As the 23-26 May European elections are looming, we have asked 27 journalists and columnists from as many EU countries to explain the main topic at stake in the electoral campaign. A series in collaboration with 27 media outlets from all over Europe.
On March 25, Portuguese MEP Ana Gomes stood up in the European Parliament chamber and accused Maltese Prime Minister Joseph Muscat of “continuing” to protect Daphne Caruana Galizia’s murderers.
The firebrand Socialist MEP’s wild claim during a debate on the rule of law in Malta sparked a political storm in the Mediterranean island.
Words of ‘traitors’ and ‘patriots’ were used and abused to fire political broadsides, especially at Malta’s opposition MEPs, who are believed to have stirred trouble on the European stage against Muscat’s government.
On the international arena, the image of Malta as a sun-drenched, historically-rich destination may have morphed into one of a tax-haven, rife with impunity and nepotism and where a journalist was blown up in a car bomb. But the feeling among the majority on the domestic front is different.
The one certain thing about the European elections in the EU’s smallest state is that the ruling Labour Party will win. And it is predicted to steamroll over its political rivals by a thumping majority, taking at least four of the six available seats, according to the latest opinion polls.
The election comes 18 months after a car bomb in the sleepy village of Bidnija killed Caruana Galizia, sending Malta into an unprecedented downward spiral of institutional distrust.
Caruana Galizia was killed after the Panama Papers had exposed the fact that two senior government officials held secret offshore accounts. Three men have since been charged with her murder but the mastermind remains at large.
The corruption claims and murder pointed towards deeper structural flaws in Malta’s rule of law. MEPs released a damning report in which they cited serious concerns about the country’s legal system and separation of powers, as well as its “weak implementation” of anti-money laundering legislation.
Cue: for the last three years, Malta’s leaders have repeatedly been dragged to Brussels and Strasbourg to defend the country’s reputation against an onslaught of accusations often akin to a banana republic.
The government’s three MEPs held rank and fought back claims at every available opportunity. Socialist MEP Alfred Sant, a former prime minister, insisted that issues about rule of law were being used to advance what he termed as “polarised and biased interests” arising from national politics.

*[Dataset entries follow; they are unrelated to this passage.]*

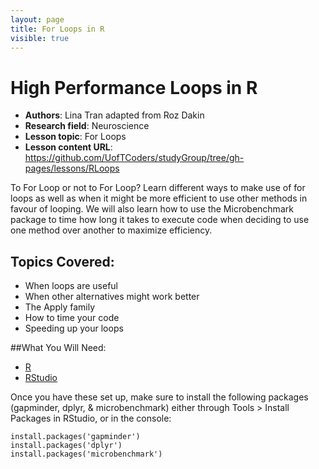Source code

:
 ```yaml
---
layout: page
title: For Loops in R
visible: true
---
```

<!-- change visible to true if you want it on the site -->

# High Performance Loops in R

 - **Authors**: Lina Tran adapted from Roz Dakin
 - **Research field**: Neuroscience
 - **Lesson topic**: For Loops 
 - **Lesson content URL**: <https://github.com/UofTCoders/studyGroup/tree/gh-pages/lessons/RLoops>

To For Loop or not to For Loop? Learn different ways to make use of for loops as well as when it might be more efficient to use other methods in favour of looping. We will also learn how to use the Microbenchmark package to time how long it takes to execute code when deciding to use one method over another to maximize efficiency.

## Topics Covered:

- When loops are useful
- When other alternatives might work better
- The Apply family
- How to time your code
- Speeding up your loops

##What You Will Need:

- [R](https://cran.rstudio.com/)
- [RStudio](https://www.rstudio.com/products/rstudio/#Desktop)

Once you have these set up, make sure to install the following packages (gapminder, dplyr, & microbenchmark) either through Tools > Install Packages in RStudio, or in the console:

```
install.packages('gapminder')
install.packages('dplyr')
install.packages('microbenchmark')
```
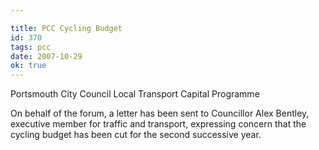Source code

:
 ```yaml
---

title: PCC Cycling Budget
id: 370
tags: pcc
date: 2007-10-29
ok: true
---
```


Portsmouth City Council Local Transport Capital Programme

On behalf of the forum, a letter has been sent to Councillor Alex Bentley, executive member for traffic and transport, expressing concern that the cycling budget has been cut for the second successive year.
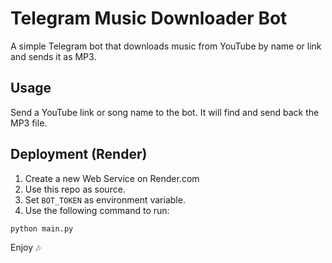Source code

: # Telegram Music Downloader Bot

A simple Telegram bot that downloads music from YouTube by name or link and sends it as MP3.

## Usage

Send a YouTube link or song name to the bot. It will find and send back the MP3 file.

## Deployment (Render)

1. Create a new Web Service on Render.com
2. Use this repo as source.
3. Set `BOT_TOKEN` as environment variable.
4. Use the following command to run:

```bash
python main.py
```

Enjoy 🎶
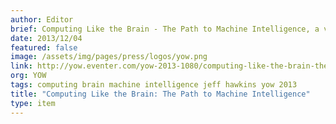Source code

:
 ```yaml
---
author: Editor
brief: Computing Like the Brain - The Path to Machine Intelligence, a video off Jeff Hawkins at the YOW 2013 conference
date: 2013/12/04
featured: false
image: /assets/img/pages/press/logos/yow.png
link: http://yow.eventer.com/yow-2013-1080/computing-like-the-brain-the-path-to-machine-intelligence-by-jeff-hawkins-1408
org: YOW
tags: computing brain machine intelligence jeff hawkins yow 2013
title: "Computing Like the Brain: The Path to Machine Intelligence"
type: item
---
```

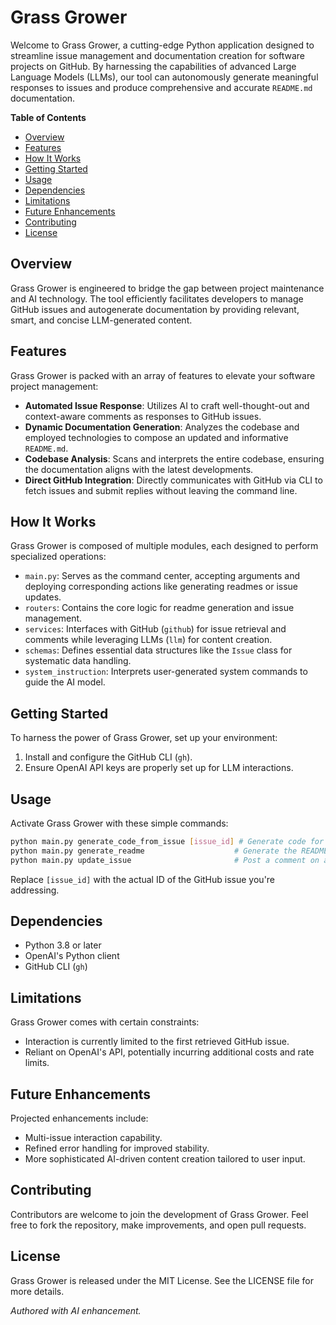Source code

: # Grass Grower

Welcome to Grass Grower, a cutting-edge Python application designed to streamline issue management and documentation creation for software projects on GitHub. By harnessing the capabilities of advanced Large Language Models (LLMs), our tool can autonomously generate meaningful responses to issues and produce comprehensive and accurate `README.md` documentation.

**Table of Contents**
- [Overview](#overview)
- [Features](#features)
- [How It Works](#how-it-works)
- [Getting Started](#getting-started)
- [Usage](#usage)
- [Dependencies](#dependencies)
- [Limitations](#limitations)
- [Future Enhancements](#future-enhancements)
- [Contributing](#contributing)
- [License](#license)

## Overview

Grass Grower is engineered to bridge the gap between project maintenance and AI technology. The tool efficiently facilitates developers to manage GitHub issues and autogenerate documentation by providing relevant, smart, and concise LLM-generated content.

## Features

Grass Grower is packed with an array of features to elevate your software project management:

- **Automated Issue Response**: Utilizes AI to craft well-thought-out and context-aware comments as responses to GitHub issues.
- **Dynamic Documentation Generation**: Analyzes the codebase and employed technologies to compose an updated and informative `README.md`.
- **Codebase Analysis**: Scans and interprets the entire codebase, ensuring the documentation aligns with the latest developments.
- **Direct GitHub Integration**: Directly communicates with GitHub via CLI to fetch issues and submit replies without leaving the command line.

## How It Works

Grass Grower is composed of multiple modules, each designed to perform specialized operations:

- `main.py`: Serves as the command center, accepting arguments and deploying corresponding actions like generating readmes or issue updates.
- `routers`: Contains the core logic for readme generation and issue management.
- `services`: Interfaces with GitHub (`github`) for issue retrieval and comments while leveraging LLMs (`llm`) for content creation.
- `schemas`: Defines essential data structures like the `Issue` class for systematic data handling.
- `system_instruction`: Interprets user-generated system commands to guide the AI model.

## Getting Started

To harness the power of Grass Grower, set up your environment:

1. Install and configure the GitHub CLI (`gh`).
2. Ensure OpenAI API keys are properly set up for LLM interactions.

## Usage

Activate Grass Grower with these simple commands:

```bash
python main.py generate_code_from_issue [issue_id] # Generate code for a specific issue
python main.py generate_readme                    # Generate the README.md file
python main.py update_issue                       # Post a comment on an existing issue
```

Replace `[issue_id]` with the actual ID of the GitHub issue you're addressing.

## Dependencies

- Python 3.8 or later
- OpenAI's Python client
- GitHub CLI (`gh`)

## Limitations

Grass Grower comes with certain constraints:

- Interaction is currently limited to the first retrieved GitHub issue.
- Reliant on OpenAI's API, potentially incurring additional costs and rate limits.

## Future Enhancements

Projected enhancements include:

- Multi-issue interaction capability.
- Refined error handling for improved stability.
- More sophisticated AI-driven content creation tailored to user input.

## Contributing

Contributors are welcome to join the development of Grass Grower. Feel free to fork the repository, make improvements, and open pull requests.

## License

Grass Grower is released under the MIT License. See the LICENSE file for more details.

*Authored with AI enhancement.*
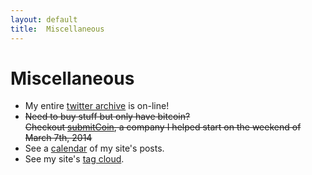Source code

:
 ```yaml
---
layout: default
title:  Miscellaneous
---
```

# Miscellaneous

- My entire [twitter archive](twitter/) is on-line!
- <s>Need to buy stuff but only have bitcoin?  
  Checkout [submitCoin](http://submitCoin.com), a company I helped start on the weekend of March 7th, 2014</s>
- See a [calendar](calendar.html) of my site's posts.
- See my site's [tag cloud](cloud/).
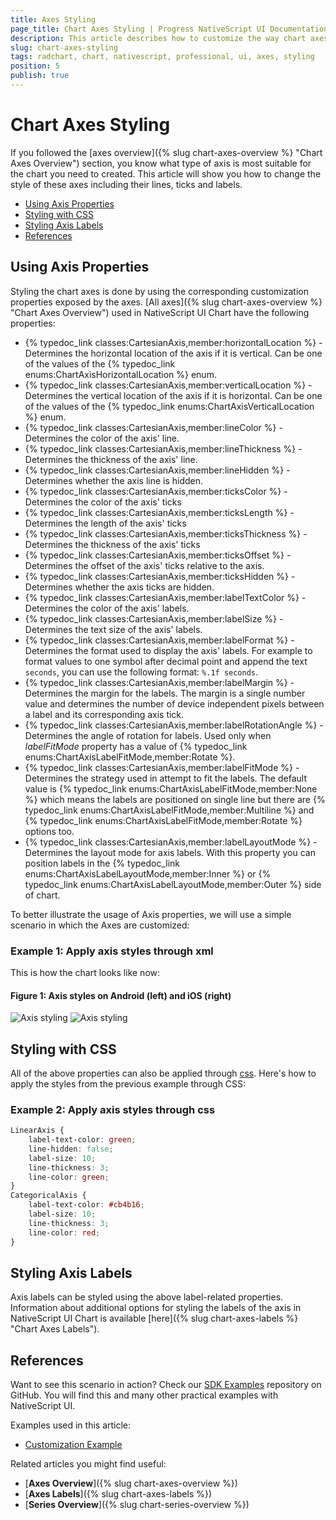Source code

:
 ```yaml
---
title: Axes Styling
page_title: Chart Axes Styling | Progress NativeScript UI Documentation
description: This article describes how to customize the way chart axes look.
slug: chart-axes-styling
tags: radchart, chart, nativescript, professional, ui, axes, styling
position: 5
publish: true
---
```


# Chart Axes Styling

If you followed the [axes overview]({% slug chart-axes-overview %} "Chart Axes Overview") section, you know what type of axis is most suitable for the chart you need to created. This article will show you how to change the style of these axes including their lines, ticks and labels.

* [Using Axis Properties](#using-axis-properties)
* [Styling with CSS](#styling-with-css)
* [Styling Axis Labels](#styling-axis-labels)
* [References](#references)

## Using Axis Properties

Styling the chart axes is done by using the corresponding customization properties exposed by the axes. [All axes]({% slug chart-axes-overview %} "Chart Axes Overview") used in NativeScript UI Chart have the following properties:

* {% typedoc_link classes:CartesianAxis,member:horizontalLocation %} - Determines the horizontal location of the axis if it is vertical. Can be one of the values of the {% typedoc_link enums:ChartAxisHorizontalLocation %} enum.
* {% typedoc_link classes:CartesianAxis,member:verticalLocation %} - Determines the vertical location of the axis if it is horizontal. Can be one of the values of the {% typedoc_link enums:ChartAxisVerticalLocation %} enum.
* {% typedoc_link classes:CartesianAxis,member:lineColor %} - Determines the color of the axis' line.
* {% typedoc_link classes:CartesianAxis,member:lineThickness %} - Determines the thickness of the axis' line.
* {% typedoc_link classes:CartesianAxis,member:lineHidden %} - Determines whether the axis line is hidden.
* {% typedoc_link classes:CartesianAxis,member:ticksColor %} - Determines the color of the axis' ticks
* {% typedoc_link classes:CartesianAxis,member:ticksLength %} - Determines the length of the axis' ticks
* {% typedoc_link classes:CartesianAxis,member:ticksThickness %} - Determines the thickness of the axis' ticks
* {% typedoc_link classes:CartesianAxis,member:ticksOffset %} - Determines the offset of the axis' ticks relative to the axis.
* {% typedoc_link classes:CartesianAxis,member:ticksHidden %} - Determines whether the axis ticks are hidden.
* {% typedoc_link classes:CartesianAxis,member:labelTextColor %} - Determines the color of the axis' labels.
* {% typedoc_link classes:CartesianAxis,member:labelSize %} - Determines the text size of the axis' labels.
* {% typedoc_link classes:CartesianAxis,member:labelFormat %} - Determines the format used to display the axis' labels. For example to format values to one symbol after decimal point and append the text `seconds`, you can use the following format: `%.1f seconds`.
* {% typedoc_link classes:CartesianAxis,member:labelMargin %} - Determines the margin for the labels. The margin is a single number value and determines the number of device independent pixels between a label and its corresponding axis tick.
* {% typedoc_link classes:CartesianAxis,member:labelRotationAngle %} - Determines the angle of rotation for labels. Used only when *labelFitMode* property has a value of {% typedoc_link enums:ChartAxisLabelFitMode,member:Rotate %}.
* {% typedoc_link classes:CartesianAxis,member:labelFitMode %} - Determines the strategy used in attempt to fit the labels. The default value is {% typedoc_link enums:ChartAxisLabelFitMode,member:None %} which means the labels are positioned on single line but there are {% typedoc_link enums:ChartAxisLabelFitMode,member:Multiline %} and {% typedoc_link enums:ChartAxisLabelFitMode,member:Rotate %} options too.
* {% typedoc_link classes:CartesianAxis,member:labelLayoutMode %} - Determines the layout mode for axis labels. With this property you can position labels in the {% typedoc_link enums:ChartAxisLabelLayoutMode,member:Inner %} or {% typedoc_link enums:ChartAxisLabelLayoutMode,member:Outer %} side of chart.

To better illustrate the usage of Axis properties, we will use a simple scenario in which the Axes are customized:

### Example 1: Apply axis styles through xml

<snippet id='axis-styling'/>

This is how the chart looks like now:

#### Figure 1: Axis styles on Android (left) and iOS (right)

![Axis styling](../../../img/ns_ui//axis_styling_android.png "Android") ![Axis styling](../../../img/ns_ui//axis_styling_ios.png "iOS")

## Styling with CSS

All of the above properties can also be applied through [css](https://docs.nativescript.org/ui/styling). Here's how to apply the styles from the previous example through CSS:

### Example 2: Apply axis styles through css

``` CSS
LinearAxis {
    label-text-color: green;
    line-hidden: false;
    label-size: 10;
    line-thickness: 3;
    line-color: green;
}
CategoricalAxis {
    label-text-color: #cb4b16;
    label-size: 10;
    line-thickness: 3;
    line-color: red;
}
```

## Styling Axis Labels

Axis labels can be styled using the above label-related properties. Information about additional options for styling the labels of the axis in NativeScript UI Chart is available [here]({% slug chart-axes-labels %} "Chart Axes Labels").

## References

Want to see this scenario in action?
Check our [SDK Examples](https://github.com/NativeScript/nativescript-ui-samples) repository on GitHub. You will find this and many other practical examples with NativeScript UI.

Examples used in this article:

* [Customization Example](https://github.com/NativeScript/nativescript-ui-samples/tree/master/chart/app/examples/axes/customization)

Related articles you might find useful:

* [**Axes Overview**]({% slug chart-axes-overview %})
* [**Axes Labels**]({% slug chart-axes-labels %})
* [**Series Overview**]({% slug chart-series-overview %})
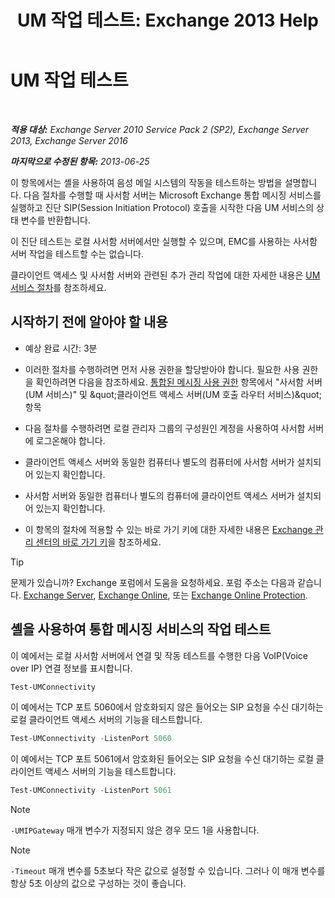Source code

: ﻿---
title: 'UM 작업 테스트: Exchange 2013 Help'
TOCTitle: UM 작업 테스트
ms:assetid: 06c9ab4e-8272-47b1-a217-e366f7e9dbaa
ms:mtpsurl: https://technet.microsoft.com/ko-kr/library/Aa995957(v=EXCHG.150)
ms:contentKeyID: 56270321
ms.date: 05/22/2018
mtps_version: v=EXCHG.150
ms.translationtype: MT
---

# UM 작업 테스트

 

_**적용 대상:** Exchange Server 2010 Service Pack 2 (SP2), Exchange Server 2013, Exchange Server 2016_

_**마지막으로 수정된 항목:** 2013-06-25_

이 항목에서는 셸을 사용하여 음성 메일 시스템의 작동을 테스트하는 방법을 설명합니다. 다음 절차를 수행할 때 사서함 서버는 Microsoft Exchange 통합 메시징 서비스를 실행하고 진단 SIP(Session Initiation Protocol) 호출을 시작한 다음 UM 서비스의 상태 변수를 반환합니다.

이 진단 테스트는 로컬 사서함 서버에서만 실행할 수 있으며, EMC를 사용하는 사서함 서버 작업을 테스트할 수는 없습니다.

클라이언트 액세스 및 사서함 서버와 관련된 추가 관리 작업에 대한 자세한 내용은 [UM 서비스 절차](um-services-procedures-exchange-2013-help.md)를 참조하세요.

## 시작하기 전에 알아야 할 내용

  - 예상 완료 시간: 3분

  - 이러한 절차를 수행하려면 먼저 사용 권한을 할당받아야 합니다. 필요한 사용 권한을 확인하려면 다음을 참조하세요. [통합된 메시징 사용 권한](unified-messaging-permissions-exchange-2013-help.md) 항목에서 "사서함 서버(UM 서비스)" 및 \&quot;클라이언트 액세스 서버(UM 호출 라우터 서비스)\&quot; 항목

  - 다음 절차를 수행하려면 로컬 관리자 그룹의 구성원인 계정을 사용하여 사서함 서버에 로그온해야 합니다.

  - 클라이언트 액세스 서버와 동일한 컴퓨터나 별도의 컴퓨터에 사서함 서버가 설치되어 있는지 확인합니다.

  - 사서함 서버와 동일한 컴퓨터나 별도의 컴퓨터에 클라이언트 액세스 서버가 설치되어 있는지 확인합니다.

  - 이 항목의 절차에 적용할 수 있는 바로 가기 키에 대한 자세한 내용은 [Exchange 관리 센터의 바로 가기 키](keyboard-shortcuts-in-the-exchange-admin-center-exchange-online-protection-help.md)을 참조하세요.


> [!TIP]
> 문제가 있습니까? Exchange 포럼에서 도움을 요청하세요. 포럼 주소는 다음과 같습니다. <A href="https://go.microsoft.com/fwlink/p/?linkid=60612">Exchange Server</A>, <A href="https://go.microsoft.com/fwlink/p/?linkid=267542">Exchange Online</A>, 또는 <A href="https://go.microsoft.com/fwlink/p/?linkid=285351">Exchange Online Protection</A>.



## 셸을 사용하여 통합 메시징 서비스의 작업 테스트

이 예에서는 로컬 사서함 서버에서 연결 및 작동 테스트를 수행한 다음 VoIP(Voice over IP) 연결 정보를 표시합니다.

```powershell
Test-UMConnectivity
```

이 예에서는 TCP 포트 5060에서 암호화되지 않은 들어오는 SIP 요청을 수신 대기하는 로컬 클라이언트 액세스 서버의 기능을 테스트합니다.

```powershell
Test-UMConnectivity -ListenPort 5060
```

이 예에서는 TCP 포트 5061에서 암호화된 들어오는 SIP 요청을 수신 대기하는 로컬 클라이언트 액세스 서버의 기능을 테스트합니다.

```powershell
Test-UMConnectivity -ListenPort 5061
```


> [!NOTE]
> <CODE>-UMIPGateway</CODE> 매개 변수가 지정되지 않은 경우 모드 1을 사용합니다.




> [!NOTE]
> <CODE>-Timeout</CODE> 매개 변수를 5초보다 작은 값으로 설정할 수 있습니다. 그러나 이 매개 변수를 항상 5초 이상의 값으로 구성하는 것이 좋습니다.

Warding off scathing criticism in Malta, David Casa, an MEP from the opposition Nationalist Party, said: “I and others calling for accountability have been labelled ‘traitors’ deserving of punishment. It is what happens when institutions are captured, impunity flourishes, and corrupt politicians substitute themselves for the state.”
On the flip side, the three Nationalist MEPs have earned the title of ‘patriots’ among supporters who believe only Brussels can resolve Malta’s domestic problems.
But while some European governments were booted out of office amid mounting international pressure, the criticism appears to have strengthened the ruling Labour government’s grip.
There are other reasons why Labour is expected to dominate the European elections.
Muscat is a charismatic leader and a powerful orator and is often referred to as the ‘Teflon Prime Minister’, falling into the category of political leaders who appear to have the flair to brush off any scandal with impeccable ease… at least in his supporters’ eyes.
Secondly, the opposition centre-right Nationalist Party is led by a man that many within his own party refuse to acknowledge. Adrian Delia has failed to make any inroads into the massive defeat sustained by his predecessor in June 2017. The latest polls show the deficit between the two main parties now resembles a gulf.
Many of Delia’s biggest critics have already publicly declared they would abstain from voting in the May elections to try to force him to step down.
Thirdly, the island of almost half a million inhabitants is experiencing a financial boom. Buoyed by booming tourism figures, a thriving online gambling industry and a controversial construction industry, the country is registering economic growth rates which would make most EU states water at the mouth.
The contentious Individual Investment Programme scheme – a cash-for-passports scheme – has also boosted Malta’s coffers with millions.
There are several candidates running on the tickets of smaller parties, including Malta’s first openly pro-choice candidate – LGBT activist Mina Tolu is contesting for the Greens calling for the decriminalisation of abortion.
Migration remains a hot potato in a country at the southernmost tip of the country but the two main parties are now on an equal footing where it comes to rhetoric.
Self-styled ‘racialist’ and Nazi sympathiser Norman Lowell, who once suggested migrants’ boats should be sunk 14 miles from shore, is again contesting the MEP elections.
But in an electoral system engineered to favour the two big parties, he is unlikely to win a seat in Brussels.
Ultimately, the electorate cares about who will protect Malta’s interests on the European stage – depends on which side of the fence you sit on. The EU might have switched its radar onto the tiny republic, and even though its criticism has not stoked any resentment towards Brussels, tiny Malta is expected to once again look inwards and vote along traditional party lines.